Richard Tipping: Instant History

Forty-seven years ago, living in Adelaide and having just published his first book of poetry, Richard Tipping found that few people were interested in reading poetry. In contrast to this they would happily stand in a gallery and look at artwork, and so in 1970 for Tipping’s first exhibition, ‘Uck’, with Aleks Danko, he framed and exhibited hand typed poems. Since then Tipping has spent nearly five decades using his unique humour and playfulness to combine poetry with art. Now, for his solo show ‘Instant History’ at Australian Galleries, Sydney the artist presents a series of contemporary and key works spanning his career, from engraving tiny pebbles to lighting up the Sydney Harbour Bridge for its 50th anniversary in 1982.

Many of your pieces, particularly your sign works, are very site specific. Do you change your approach for gallery exhibitions?
My first sign works were unauthorised changes, such as turning a ‘Start Freeway’ sign into ‘Art Freeway’ by placing green tape over the ‘St’. Only car drivers could see this. Should I make ‘Art Freeway’ as a signwork for a gallery wall? (I haven’t). Is the photograph I took now the artwork? I’ve had people buy works from galleries and then display them in public; I like it when the pieces get to be experienced both ways.

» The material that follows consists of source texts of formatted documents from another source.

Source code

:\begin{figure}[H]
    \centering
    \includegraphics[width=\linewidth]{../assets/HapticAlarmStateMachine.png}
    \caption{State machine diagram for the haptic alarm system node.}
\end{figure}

Richard Tipping, Kangooroo, 2016, aluminium, galvanised painted steel, retro-reflective tape on integral poles and concrete bases, edition 3, 510 x 532 x 13cm (dimensions variable). Courtesy the artist and Australian Galleries, Sydney

There’s only a few sign works in this exhibition, one of which is Kangooroo, which is over five metres tall, standing in the street alongside the gallery.

Kangooroo is maybe my favourite of your pieces, it seems like a breakthrough in your sign work, with the kangaroo quite literally breaking through the sign out into the landscape. Plus ‘Ooroo’ always makes me think of my Mum, that’s how she says ‘goodbye’.
That’s great! Some people say ‘Hooroo’ with a H. This Australian word comes from the 19th century when people would say ‘Hurrah’, like ‘Cya later’, before eventually it became ‘Ooroo’.

Richard Tipping, Safe art, 1980-2015, steel, enamel, aluminum, die-cast alloy satin finished, 20 cent coin, 63.5 x 48.5 x 51cm. Courtesy the artist and Australian Galleries, Sydney

Oh, speaking of things that say ‘Ooroo’, your piece ‘Safe Art’, (an actual safe engraved with the phrase “safe art”), went missing, what happened there?
Well we don’t know. Safe Art was exhibited widely in the early 1980s and donated to the Art Gallery of New South Wales in 1989 where apparently it just disappeared. The safe weighs more than a 100 kilograms and is thief, fire and explosives resistant. Where does a safe disappear to?

I guess maybe into a bigger safe?
Haha – the art gallery itself is a kind of safe, yes. The gallery couldn’t find it, and eventually we decided to make it again. Luckily one of the four brothers who own CMI Safes is an archivist and had kept spares of parts, so we were able to re-make this now classic spin-dial safe, which is in the exhibition. I re-donated the sculpture to the Art Gallery of New South Wales except this time instead of saying ‘Safe Art’ the one they have says ‘Unsafe Art’. In a way the mysterious disappearance completed the artwork.

Safe Art was inspired by the formation of Artbank in 1980, because if there’s an art bank then there’s going to be art bank robbers, aren’t there? That means we’ll need a safe for the art, but if the safe becomes the art, is it safe art?

Richard Tipping, Rose and Banjo in Marrickville, 2005, digital print, edition 6, 46 x 47cm. Courtesy the artist and Australian Galleries, Sydney

Finally, I wanted to ask about ‘Rose and Banjo in Marrickville’.
The photo is of my daughter-in-law walking down the street with a goat that she’d trained to follow her with the click of her fingers. I was running behind them, it was one of those moments where you know the photograph is there you just have to catch up with it. Photography makes magic when the ingredients cohere, and for me Rose becomes the goddess Diana.

And despite the work having no text, which is possibly what you’re most known for, the photo has the same stirring of humour, heart and optimism that’s so strong in your language-based work.
Thank you. Even though I am in love with language, it’s important in art to have room for silence. Even with word art works. To open up the mind to contemplation rather than filling it with fixed slogans. The poetry I like is really slowed down, and most importantly it leaves room.

And what better time for me to leave the room. Thanks Richard. Ooroo!

Kenny Pittock is an artist and writer based in Melbourne.